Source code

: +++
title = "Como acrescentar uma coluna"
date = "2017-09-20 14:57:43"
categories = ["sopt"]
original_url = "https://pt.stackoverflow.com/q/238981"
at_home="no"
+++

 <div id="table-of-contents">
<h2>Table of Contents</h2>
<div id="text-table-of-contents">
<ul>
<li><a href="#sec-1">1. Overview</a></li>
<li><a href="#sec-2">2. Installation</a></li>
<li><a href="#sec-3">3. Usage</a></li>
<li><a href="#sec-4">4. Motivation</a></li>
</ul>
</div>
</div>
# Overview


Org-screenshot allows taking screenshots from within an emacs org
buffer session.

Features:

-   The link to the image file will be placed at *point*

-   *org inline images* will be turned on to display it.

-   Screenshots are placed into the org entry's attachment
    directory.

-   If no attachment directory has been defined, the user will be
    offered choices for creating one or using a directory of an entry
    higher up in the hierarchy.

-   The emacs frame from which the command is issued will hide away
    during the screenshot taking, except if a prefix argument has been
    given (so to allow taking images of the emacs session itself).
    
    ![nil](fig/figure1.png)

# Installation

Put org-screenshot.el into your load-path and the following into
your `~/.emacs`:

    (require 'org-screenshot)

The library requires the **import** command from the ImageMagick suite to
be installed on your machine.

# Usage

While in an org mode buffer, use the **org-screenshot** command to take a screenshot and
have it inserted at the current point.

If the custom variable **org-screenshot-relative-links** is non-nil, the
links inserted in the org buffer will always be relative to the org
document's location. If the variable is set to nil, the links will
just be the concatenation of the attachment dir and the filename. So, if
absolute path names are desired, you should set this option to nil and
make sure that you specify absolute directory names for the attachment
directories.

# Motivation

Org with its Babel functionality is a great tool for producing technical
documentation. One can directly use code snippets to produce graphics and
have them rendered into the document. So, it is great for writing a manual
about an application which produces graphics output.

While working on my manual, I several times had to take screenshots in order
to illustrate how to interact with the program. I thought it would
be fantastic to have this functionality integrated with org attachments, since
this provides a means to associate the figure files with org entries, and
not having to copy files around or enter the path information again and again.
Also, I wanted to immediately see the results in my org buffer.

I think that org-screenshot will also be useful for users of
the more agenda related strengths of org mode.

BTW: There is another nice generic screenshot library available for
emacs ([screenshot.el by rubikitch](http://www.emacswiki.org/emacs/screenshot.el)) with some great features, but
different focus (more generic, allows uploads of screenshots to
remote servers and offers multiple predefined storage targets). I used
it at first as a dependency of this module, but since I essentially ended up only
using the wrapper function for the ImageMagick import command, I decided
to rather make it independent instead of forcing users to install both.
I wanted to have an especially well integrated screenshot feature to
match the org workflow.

---------------

### Work to complete
Please reproduce every record shown above, exactly as written.

### Answer to this exercise
Source code

: +++
title = "Como acrescentar uma coluna"
date = "2017-09-20 14:57:43"
categories = ["sopt"]
original_url = "https://pt.stackoverflow.com/q/238981"
at_home="no"
+++

 <div id="table-of-contents">
<h2>Table of Contents</h2>
<div id="text-table-of-contents">
<ul>
<li><a href="#sec-1">1. Overview</a></li>
<li><a href="#sec-2">2. Installation</a></li>
<li><a href="#sec-3">3. Usage</a></li>
<li><a href="#sec-4">4. Motivation</a></li>
</ul>
</div>
</div>
# Overview


Org-screenshot allows taking screenshots from within an emacs org
buffer session.

Features:

-   The link to the image file will be placed at *point*

-   *org inline images* will be turned on to display it.

-   Screenshots are placed into the org entry's attachment
    directory.

-   If no attachment directory has been defined, the user will be
    offered choices for creating one or using a directory of an entry
    higher up in the hierarchy.

-   The emacs frame from which the command is issued will hide away
    during the screenshot taking, except if a prefix argument has been
    given (so to allow taking images of the emacs session itself).
    
    ![nil](fig/figure1.png)

# Installation

Put org-screenshot.el into your load-path and the following into
your `~/.emacs`:

    (require 'org-screenshot)

The library requires the **import** command from the ImageMagick suite to
be installed on your machine.

# Usage

While in an org mode buffer, use the **org-screenshot** command to take a screenshot and
have it inserted at the current point.

If the custom variable **org-screenshot-relative-links** is non-nil, the
links inserted in the org buffer will always be relative to the org
document's location. If the variable is set to nil, the links will
just be the concatenation of the attachment dir and the filename. So, if
absolute path names are desired, you should set this option to nil and
make sure that you specify absolute directory names for the attachment
directories.

# Motivation

Org with its Babel functionality is a great tool for producing technical
documentation. One can directly use code snippets to produce graphics and
have them rendered into the document. So, it is great for writing a manual
about an application which produces graphics output.

While working on my manual, I several times had to take screenshots in order
to illustrate how to interact with the program. I thought it would
be fantastic to have this functionality integrated with org attachments, since
this provides a means to associate the figure files with org entries, and
not having to copy files around or enter the path information again and again.
Also, I wanted to immediately see the results in my org buffer.

I think that org-screenshot will also be useful for users of
the more agenda related strengths of org mode.

BTW: There is another nice generic screenshot library available for
emacs ([screenshot.el by rubikitch](http://www.emacswiki.org/emacs/screenshot.el)) with some great features, but
different focus (more generic, allows uploads of screenshots to
remote servers and offers multiple predefined storage targets). I used
it at first as a dependency of this module, but since I essentially ended up only
using the wrapper function for the ImageMagick import command, I decided
to rather make it independent instead of forcing users to install both.
I wanted to have an especially well integrated screenshot feature to
match the org workflow.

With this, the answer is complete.